Work order:
Below are records to retype exactly, except for the pictures.

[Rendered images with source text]

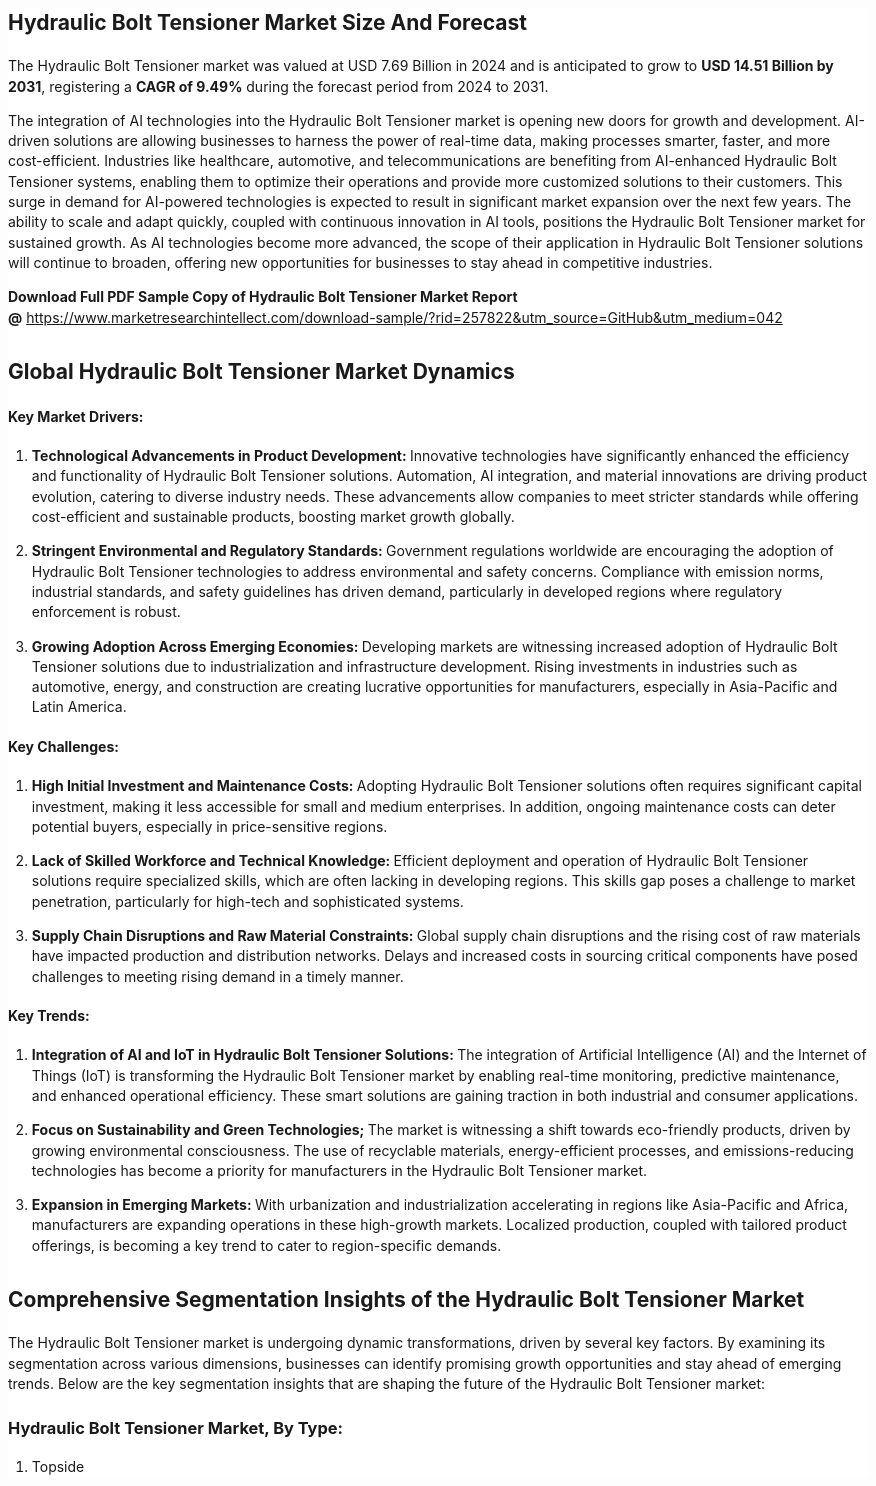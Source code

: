 <h2>Hydraulic Bolt Tensioner Market Size And Forecast</h2><p>The Hydraulic Bolt Tensioner market was valued at USD 7.69 Billion in 2024 and is anticipated to grow to <strong>USD 14.51 Billion by 2031</strong>, registering a <strong>CAGR of 9.49%</strong> during the forecast period from 2024 to 2031.</p><p>The integration of AI technologies into the Hydraulic Bolt Tensioner market is opening new doors for growth and development. AI-driven solutions are allowing businesses to harness the power of real-time data, making processes smarter, faster, and more cost-efficient. Industries like healthcare, automotive, and telecommunications are benefiting from AI-enhanced Hydraulic Bolt Tensioner systems, enabling them to optimize their operations and provide more customized solutions to their customers. This surge in demand for AI-powered technologies is expected to result in significant market expansion over the next few years. The ability to scale and adapt quickly, coupled with continuous innovation in AI tools, positions the Hydraulic Bolt Tensioner market for sustained growth. As AI technologies become more advanced, the scope of their application in Hydraulic Bolt Tensioner solutions will continue to broaden, offering new opportunities for businesses to stay ahead in competitive industries.</p><p><strong>Download Full PDF Sample Copy of Hydraulic Bolt Tensioner Market Report @</strong>&nbsp;<a href="https://www.marketresearchintellect.com/download-sample/?rid=257822&amp;utm_source=GitHub&amp;utm_medium=042">https://www.marketresearchintellect.com/download-sample/?rid=257822&amp;utm_source=GitHub&amp;utm_medium=042</a></p><h2>Global Hydraulic Bolt Tensioner Market Dynamics</h2><h4><strong>Key Market Drivers:</strong></h4><ol><li><p><strong>Technological Advancements in Product Development:&nbsp;</strong>Innovative technologies have significantly enhanced the efficiency and functionality of Hydraulic Bolt Tensioner solutions. Automation, AI integration, and material innovations are driving product evolution, catering to diverse industry needs. These advancements allow companies to meet stricter standards while offering cost-efficient and sustainable products, boosting market growth globally.</p></li><li><p><strong>Stringent Environmental and Regulatory Standards:&nbsp;</strong>Government regulations worldwide are encouraging the adoption of Hydraulic Bolt Tensioner technologies to address environmental and safety concerns. Compliance with emission norms, industrial standards, and safety guidelines has driven demand, particularly in developed regions where regulatory enforcement is robust.</p></li><li><p><strong>Growing Adoption Across Emerging Economies:&nbsp;</strong>Developing markets are witnessing increased adoption of Hydraulic Bolt Tensioner solutions due to industrialization and infrastructure development. Rising investments in industries such as automotive, energy, and construction are creating lucrative opportunities for manufacturers, especially in Asia-Pacific and Latin America.</p></li></ol><h4><strong>Key Challenges:</strong></h4><ol><li><p><strong>High Initial Investment and Maintenance Costs:&nbsp;</strong>Adopting Hydraulic Bolt Tensioner solutions often requires significant capital investment, making it less accessible for small and medium enterprises. In addition, ongoing maintenance costs can deter potential buyers, especially in price-sensitive regions.</p></li><li><p><strong>Lack of Skilled Workforce and Technical Knowledge:&nbsp;</strong>Efficient deployment and operation of Hydraulic Bolt Tensioner solutions require specialized skills, which are often lacking in developing regions. This skills gap poses a challenge to market penetration, particularly for high-tech and sophisticated systems.</p></li><li><p><strong>Supply Chain Disruptions and Raw Material Constraints:&nbsp;</strong>Global supply chain disruptions and the rising cost of raw materials have impacted production and distribution networks. Delays and increased costs in sourcing critical components have posed challenges to meeting rising demand in a timely manner.</p></li></ol><h4><strong>Key Trends:</strong></h4><ol><li><p><strong>Integration of AI and IoT in Hydraulic Bolt Tensioner Solutions:&nbsp;</strong>The integration of Artificial Intelligence (AI) and the Internet of Things (IoT) is transforming the Hydraulic Bolt Tensioner market by enabling real-time monitoring, predictive maintenance, and enhanced operational efficiency. These smart solutions are gaining traction in both industrial and consumer applications.</p></li><li><p><strong>Focus on Sustainability and Green Technologies;&nbsp;</strong>The market is witnessing a shift towards eco-friendly products, driven by growing environmental consciousness. The use of recyclable materials, energy-efficient processes, and emissions-reducing technologies has become a priority for manufacturers in the Hydraulic Bolt Tensioner market.</p></li><li><p><strong>Expansion in Emerging Markets:&nbsp;</strong>With urbanization and industrialization accelerating in regions like Asia-Pacific and Africa, manufacturers are expanding operations in these high-growth markets. Localized production, coupled with tailored product offerings, is becoming a key trend to cater to region-specific demands.</p></li></ol><div class="article-main__content" data-test-id="publishing-text-block"><h2>Comprehensive Segmentation Insights of the Hydraulic Bolt Tensioner Market</h2><p>The Hydraulic Bolt Tensioner market is undergoing dynamic transformations, driven by several key factors. By examining its segmentation across various dimensions, businesses can identify promising growth opportunities and stay ahead of emerging trends. Below are the key segmentation insights that are shaping the future of the Hydraulic Bolt Tensioner market:</p><h3><strong>Hydraulic Bolt Tensioner Market, By Type:<br /></strong></h3><ol><li>Topside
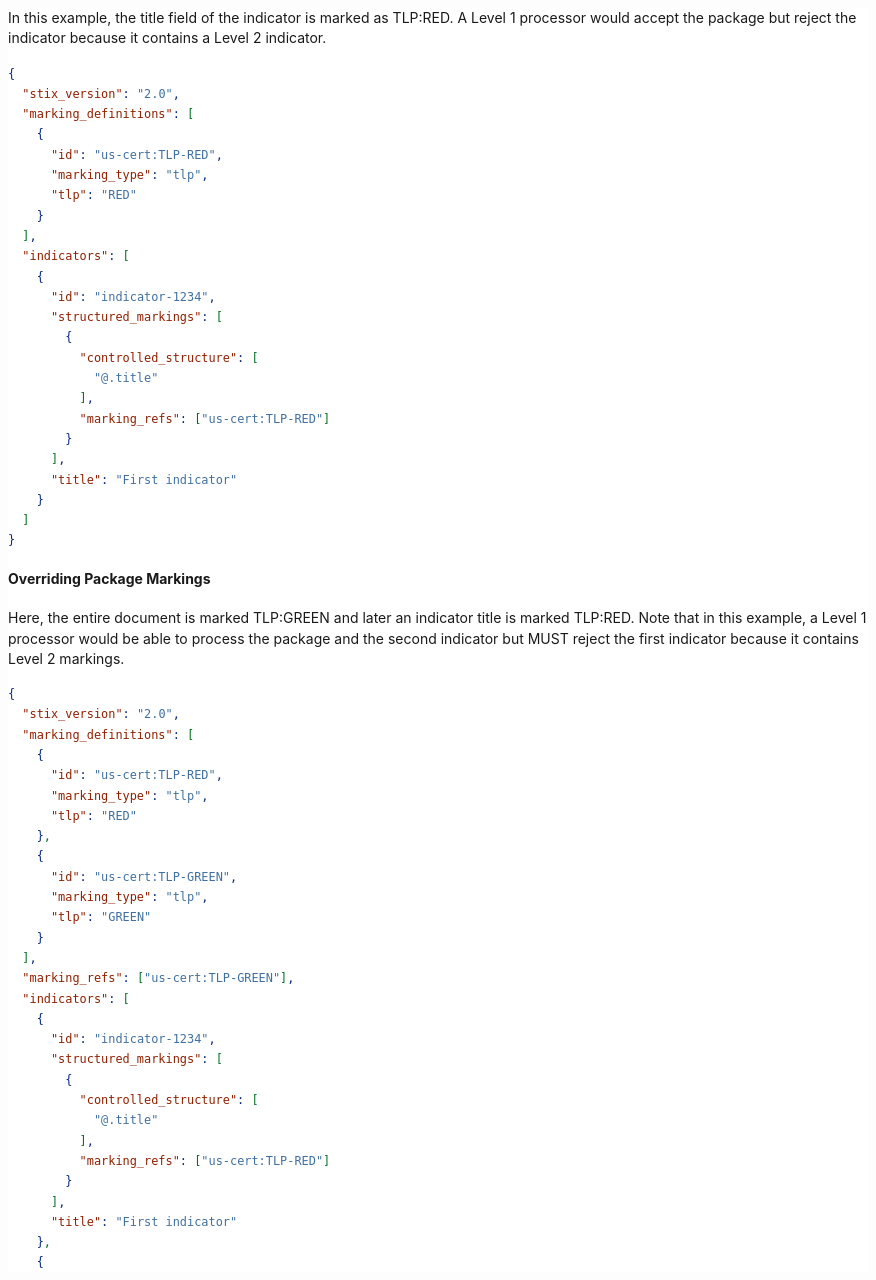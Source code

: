 In this example, the title field of the indicator is marked as TLP:RED. A Level 1 processor would accept the package but reject the indicator because it contains a Level 2 indicator.

```json
{
  "stix_version": "2.0",
  "marking_definitions": [
    {
      "id": "us-cert:TLP-RED",
      "marking_type": "tlp",
      "tlp": "RED"
    }
  ],
  "indicators": [
    {
      "id": "indicator-1234",
      "structured_markings": [
        {
          "controlled_structure": [
            "@.title"
          ],
          "marking_refs": ["us-cert:TLP-RED"]
        }
      ],
      "title": "First indicator"
    }
  ]
}
```

#### Overriding Package Markings

Here, the entire document is marked TLP:GREEN and later an indicator title is marked TLP:RED. Note that in this example, a Level 1 processor would be able to process the package and the second indicator but MUST reject the first indicator because it contains Level 2 markings.

```json
{
  "stix_version": "2.0",
  "marking_definitions": [
    {
      "id": "us-cert:TLP-RED",
      "marking_type": "tlp",
      "tlp": "RED"
    },
    {
      "id": "us-cert:TLP-GREEN",
      "marking_type": "tlp",
      "tlp": "GREEN"
    }
  ],
  "marking_refs": ["us-cert:TLP-GREEN"],
  "indicators": [
    {
      "id": "indicator-1234",
      "structured_markings": [
        {
          "controlled_structure": [
            "@.title"
          ],
          "marking_refs": ["us-cert:TLP-RED"]
        }
      ],
      "title": "First indicator"
    },
    {
```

Answer below:
Source code

: <h2>Hydraulic Bolt Tensioner Market Size And Forecast</h2><p>The Hydraulic Bolt Tensioner market was valued at USD 7.69 Billion in 2024 and is anticipated to grow to <strong>USD 14.51 Billion by 2031</strong>, registering a <strong>CAGR of 9.49%</strong> during the forecast period from 2024 to 2031.</p><p>The integration of AI technologies into the Hydraulic Bolt Tensioner market is opening new doors for growth and development. AI-driven solutions are allowing businesses to harness the power of real-time data, making processes smarter, faster, and more cost-efficient. Industries like healthcare, automotive, and telecommunications are benefiting from AI-enhanced Hydraulic Bolt Tensioner systems, enabling them to optimize their operations and provide more customized solutions to their customers. This surge in demand for AI-powered technologies is expected to result in significant market expansion over the next few years. The ability to scale and adapt quickly, coupled with continuous innovation in AI tools, positions the Hydraulic Bolt Tensioner market for sustained growth. As AI technologies become more advanced, the scope of their application in Hydraulic Bolt Tensioner solutions will continue to broaden, offering new opportunities for businesses to stay ahead in competitive industries.</p><p><strong>Download Full PDF Sample Copy of Hydraulic Bolt Tensioner Market Report @</strong>&nbsp;<a href="https://www.marketresearchintellect.com/download-sample/?rid=257822&amp;utm_source=GitHub&amp;utm_medium=042">https://www.marketresearchintellect.com/download-sample/?rid=257822&amp;utm_source=GitHub&amp;utm_medium=042</a></p><h2>Global Hydraulic Bolt Tensioner Market Dynamics</h2><h4><strong>Key Market Drivers:</strong></h4><ol><li><p><strong>Technological Advancements in Product Development:&nbsp;</strong>Innovative technologies have significantly enhanced the efficiency and functionality of Hydraulic Bolt Tensioner solutions. Automation, AI integration, and material innovations are driving product evolution, catering to diverse industry needs. These advancements allow companies to meet stricter standards while offering cost-efficient and sustainable products, boosting market growth globally.</p></li><li><p><strong>Stringent Environmental and Regulatory Standards:&nbsp;</strong>Government regulations worldwide are encouraging the adoption of Hydraulic Bolt Tensioner technologies to address environmental and safety concerns. Compliance with emission norms, industrial standards, and safety guidelines has driven demand, particularly in developed regions where regulatory enforcement is robust.</p></li><li><p><strong>Growing Adoption Across Emerging Economies:&nbsp;</strong>Developing markets are witnessing increased adoption of Hydraulic Bolt Tensioner solutions due to industrialization and infrastructure development. Rising investments in industries such as automotive, energy, and construction are creating lucrative opportunities for manufacturers, especially in Asia-Pacific and Latin America.</p></li></ol><h4><strong>Key Challenges:</strong></h4><ol><li><p><strong>High Initial Investment and Maintenance Costs:&nbsp;</strong>Adopting Hydraulic Bolt Tensioner solutions often requires significant capital investment, making it less accessible for small and medium enterprises. In addition, ongoing maintenance costs can deter potential buyers, especially in price-sensitive regions.</p></li><li><p><strong>Lack of Skilled Workforce and Technical Knowledge:&nbsp;</strong>Efficient deployment and operation of Hydraulic Bolt Tensioner solutions require specialized skills, which are often lacking in developing regions. This skills gap poses a challenge to market penetration, particularly for high-tech and sophisticated systems.</p></li><li><p><strong>Supply Chain Disruptions and Raw Material Constraints:&nbsp;</strong>Global supply chain disruptions and the rising cost of raw materials have impacted production and distribution networks. Delays and increased costs in sourcing critical components have posed challenges to meeting rising demand in a timely manner.</p></li></ol><h4><strong>Key Trends:</strong></h4><ol><li><p><strong>Integration of AI and IoT in Hydraulic Bolt Tensioner Solutions:&nbsp;</strong>The integration of Artificial Intelligence (AI) and the Internet of Things (IoT) is transforming the Hydraulic Bolt Tensioner market by enabling real-time monitoring, predictive maintenance, and enhanced operational efficiency. These smart solutions are gaining traction in both industrial and consumer applications.</p></li><li><p><strong>Focus on Sustainability and Green Technologies;&nbsp;</strong>The market is witnessing a shift towards eco-friendly products, driven by growing environmental consciousness. The use of recyclable materials, energy-efficient processes, and emissions-reducing technologies has become a priority for manufacturers in the Hydraulic Bolt Tensioner market.</p></li><li><p><strong>Expansion in Emerging Markets:&nbsp;</strong>With urbanization and industrialization accelerating in regions like Asia-Pacific and Africa, manufacturers are expanding operations in these high-growth markets. Localized production, coupled with tailored product offerings, is becoming a key trend to cater to region-specific demands.</p></li></ol><div class="article-main__content" data-test-id="publishing-text-block"><h2>Comprehensive Segmentation Insights of the Hydraulic Bolt Tensioner Market</h2><p>The Hydraulic Bolt Tensioner market is undergoing dynamic transformations, driven by several key factors. By examining its segmentation across various dimensions, businesses can identify promising growth opportunities and stay ahead of emerging trends. Below are the key segmentation insights that are shaping the future of the Hydraulic Bolt Tensioner market:</p><h3><strong>Hydraulic Bolt Tensioner Market, By Type:<br /></strong></h3><ol><li>Topside
Source code

: In this example, the title field of the indicator is marked as TLP:RED. A Level 1 processor would accept the package but reject the indicator because it contains a Level 2 indicator.

```json
{
  "stix_version": "2.0",
  "marking_definitions": [
    {
      "id": "us-cert:TLP-RED",
      "marking_type": "tlp",
      "tlp": "RED"
    }
  ],
  "indicators": [
    {
      "id": "indicator-1234",
      "structured_markings": [
        {
          "controlled_structure": [
            "@.title"
          ],
          "marking_refs": ["us-cert:TLP-RED"]
        }
      ],
      "title": "First indicator"
    }
  ]
}
```

#### Overriding Package Markings

Here, the entire document is marked TLP:GREEN and later an indicator title is marked TLP:RED. Note that in this example, a Level 1 processor would be able to process the package and the second indicator but MUST reject the first indicator because it contains Level 2 markings.

```json
{
  "stix_version": "2.0",
  "marking_definitions": [
    {
      "id": "us-cert:TLP-RED",
      "marking_type": "tlp",
      "tlp": "RED"
    },
    {
      "id": "us-cert:TLP-GREEN",
      "marking_type": "tlp",
      "tlp": "GREEN"
    }
  ],
  "marking_refs": ["us-cert:TLP-GREEN"],
  "indicators": [
    {
      "id": "indicator-1234",
      "structured_markings": [
        {
          "controlled_structure": [
            "@.title"
          ],
          "marking_refs": ["us-cert:TLP-RED"]
        }
      ],
      "title": "First indicator"
    },
    {
```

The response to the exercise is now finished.